70.000 Asylanträge werden heuer erwartet - Österreich an der Spitze bei Anträgen pro Kopf.

Heute, Dienstag, will Johanna Mikl-Leitner beim Ministerrat auf den Tisch klopfen: Von der gesamten Regierung fordert sie im KURIER-Gespräch einen „Schulterschluss in der Asylpolitik“, um innerhalb Österreichs und in der EU stärker aufzutreten (mehr dazu hier).

Was wenig daran ändern wird, dass sich die Quartiersuche für Flüchtlinge - und die Diskussionen rund um das Thema - in den kommenden Wochen noch schwieriger gestalten dürfte. Denn das Innenministerium hat seine Prognose für das laufende Jahr weiter nach oben revidiert. Erwartet werden 70.000 Asylanträge und damit so viele Flüchtlinge wie seit dem Sowjet-Einmarsch in der CSSR nicht mehr.

Zielland Nummer eins

Bisher war das Innenressort von 50.000 Anträgen ausgegangen. Doch die steigende Zahl an Ansuchen in den vergangenen Wochen hat die Prognosen nach oben schnellen lassen. Wie das Ministerium gegenüber der APA bekannt gab, war Österreich im Mai mit Schweden bereits Zielland Nummer eins in Europa auf die Bevölkerungszahl gerechnet.

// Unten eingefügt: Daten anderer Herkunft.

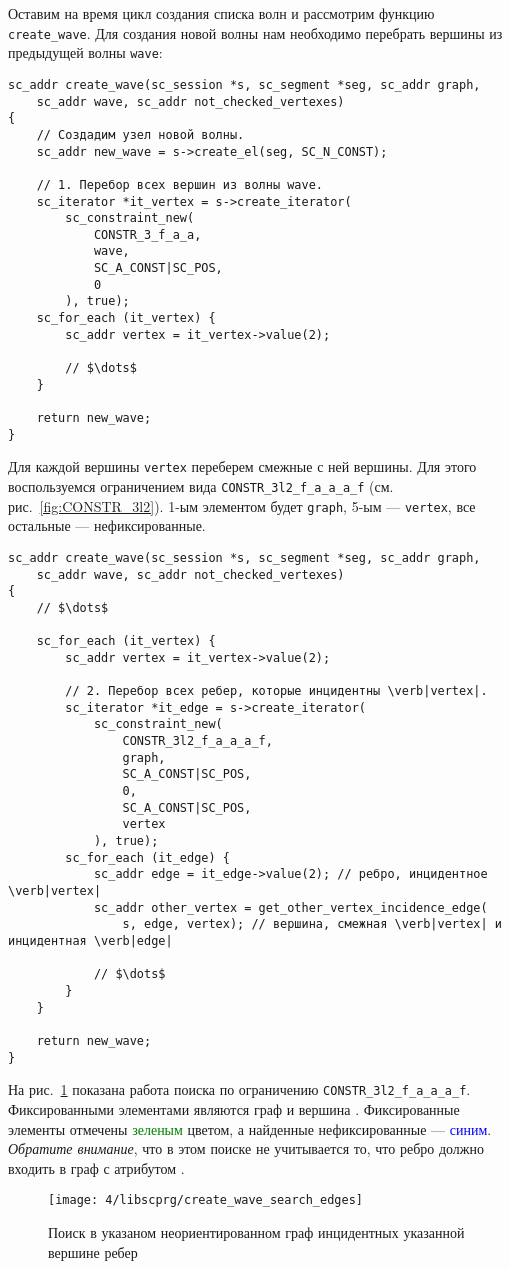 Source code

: Оставим на время цикл создания списка волн и рассмотрим функцию
\lstinline|create_wave|. Для создания новой волны нам необходимо
перебрать вершины из предыдущей волны \lstinline|wave|:
\begin{lstlisting}[texcl]
sc_addr create_wave(sc_session *s, sc_segment *seg, sc_addr graph,
    sc_addr wave, sc_addr not_checked_vertexes)
{
    // Создадим узел новой волны.
    sc_addr new_wave = s->create_el(seg, SC_N_CONST);

    // 1. Перебор всех вершин из волны wave.
    sc_iterator *it_vertex = s->create_iterator(
        sc_constraint_new(
            CONSTR_3_f_a_a,
            wave,
            SC_A_CONST|SC_POS,
            0
        ), true);
    sc_for_each (it_vertex) {
        sc_addr vertex = it_vertex->value(2);

        // $\dots$
    }

    return new_wave;
}
\end{lstlisting}

Для каждой вершины \lstinline|vertex| переберем смежные с ней
вершины. Для этого воспользуемся ограничением вида
\lstinline|CONSTR_3l2_f_a_a_a_f| (см. рис.~\ref{fig:CONSTR_3l2}). 1-ым
элементом будет \lstinline|graph|, 5-ым --- \lstinline|vertex|, все
остальные --- нефиксированные.
\begin{lstlisting}[texcl]
sc_addr create_wave(sc_session *s, sc_segment *seg, sc_addr graph,
    sc_addr wave, sc_addr not_checked_vertexes)
{
    // $\dots$

    sc_for_each (it_vertex) {
        sc_addr vertex = it_vertex->value(2);

        // 2. Перебор всех ребер, которые инцидентны \verb|vertex|.
        sc_iterator *it_edge = s->create_iterator(
            sc_constraint_new(
                CONSTR_3l2_f_a_a_a_f,
                graph,
                SC_A_CONST|SC_POS,
                0,
                SC_A_CONST|SC_POS,
                vertex
            ), true);
        sc_for_each (it_edge) {
            sc_addr edge = it_edge->value(2); // ребро, инцидентное  \verb|vertex|
            sc_addr other_vertex = get_other_vertex_incidence_edge(
                s, edge, vertex); // вершина, смежная \verb|vertex| и инцидентная \verb|edge|

            // $\dots$
        }
    }

    return new_wave;
}
\end{lstlisting}

На рис.~\ref{fig:create_wave_search_edges} показана работа поиска по
ограничению \lstinline|CONSTR_3l2_f_a_a_a_f|. Фиксированными
элементами являются граф  и вершина . Фиксированные
элементы отмечены \textcolor{green}{зеленым} цветом, а найденные
нефиксированные --- \textcolor{blue}{синим}. \emph{Обратите внимание},
что в этом поиске не учитывается то, что ребро должно входить в граф с
атрибутом .
\begin{figure}[h!]
  \centering
  \texttt{[image: 4/libscprg/create\_wave\_search\_edges]}
  \caption{Поиск в указаном неориентированном граф инцидентных указанной вершине ребер}
  \label{fig:create_wave_search_edges}
\end{figure}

Alleine vergangene Woche wurden 1781 Anträge gezählt. Zusammengezählt waren es im vergangenen Monat in Österreich 6.240. Gesamt sind in den ersten fünf Monaten 2015 bereits 20.620 Asylanträge eingetroffen.

Ob in jüngerer Vergangenheit mehr Flüchtlinge zu versorgen waren, ist nicht eindeutig feststellbar. Die Statistiken des Innenressorts, die bis ins Jahr 1980 zurückgehen, zeigen kein Jahr, in dem es auch nur annähernd 70.000 Anträge gab.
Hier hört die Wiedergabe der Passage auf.